About this task
Do not repeat pictures. Repeat exactly the lines of the listing below from its first line through the line with "- **HTTPS Web Server**".
*** Given data Section Begins ***
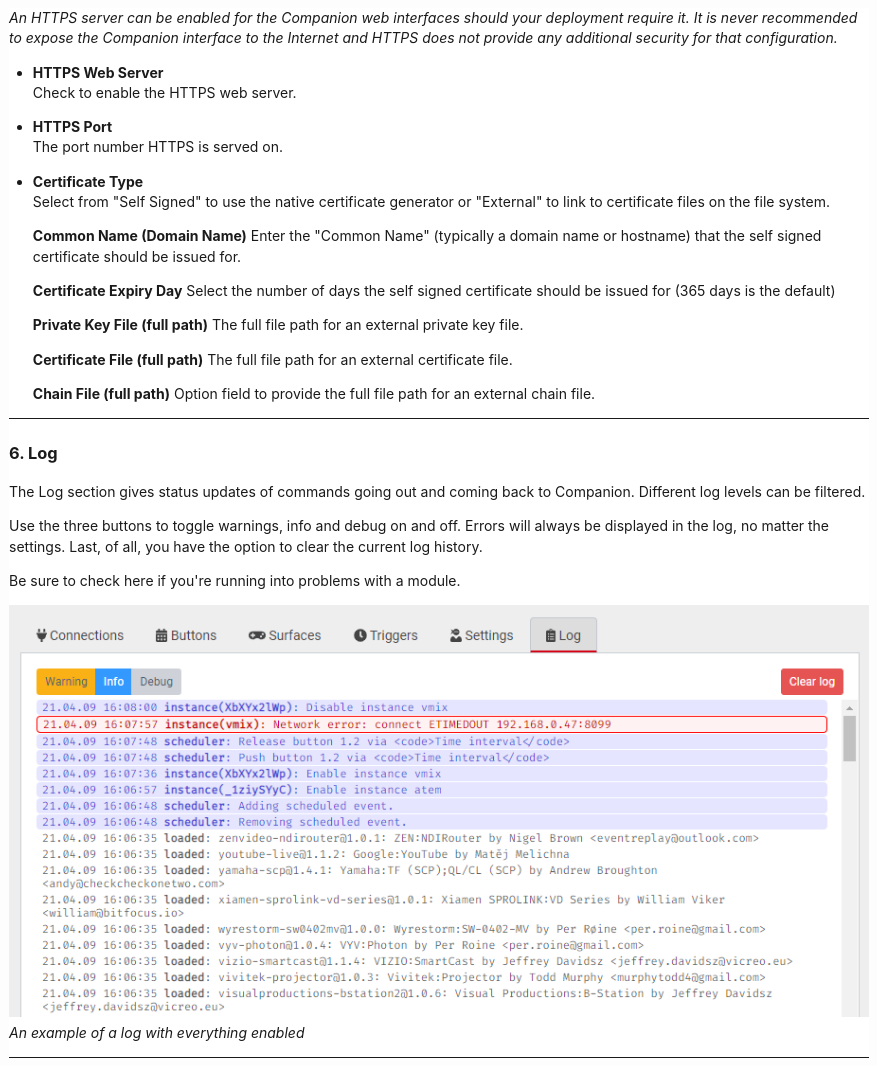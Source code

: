 _An HTTPS server can be enabled for the Companion web interfaces should your deployment require it. It is never recommended to expose the Companion interface to the Internet and HTTPS does not provide any additional security for that configuration._

- **HTTPS Web Server**  
  Check to enable the HTTPS web server.

- **HTTPS Port**  
  The port number HTTPS is served on.

- **Certificate Type**  
  Select from "Self Signed" to use the native certificate generator or "External" to link to certificate files on the file system.

  **Common Name (Domain Name)**
  Enter the "Common Name" (typically a domain name or hostname) that the self signed certificate should be issued for.

  **Certificate Expiry Day**
  Select the number of days the self signed certificate should be issued for (365 days is the default)

  **Private Key File (full path)**
  The full file path for an external private key file.

  **Certificate File (full path)**
  The full file path for an external certificate file.

  **Chain File (full path)**
  Option field to provide the full file path for an external chain file.

---

### 6. Log

The Log section gives status updates of commands going out and coming back to Companion. Different log levels can be filtered.

Use the three buttons to toggle warnings, info and debug on and off. Errors will always be displayed in the log, no matter the settings. Last, of all, you have the option to clear the current log history.

Be sure to check here if you're running into problems with a module.

![Log File](images/log.png?raw=true 'Log File')  
_An example of a log with everything enabled_

---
*** Given data Section Ends ***
Exercise result
Source code

: _An HTTPS server can be enabled for the Companion web interfaces should your deployment require it. It is never recommended to expose the Companion interface to the Internet and HTTPS does not provide any additional security for that configuration._

- **HTTPS Web Server**  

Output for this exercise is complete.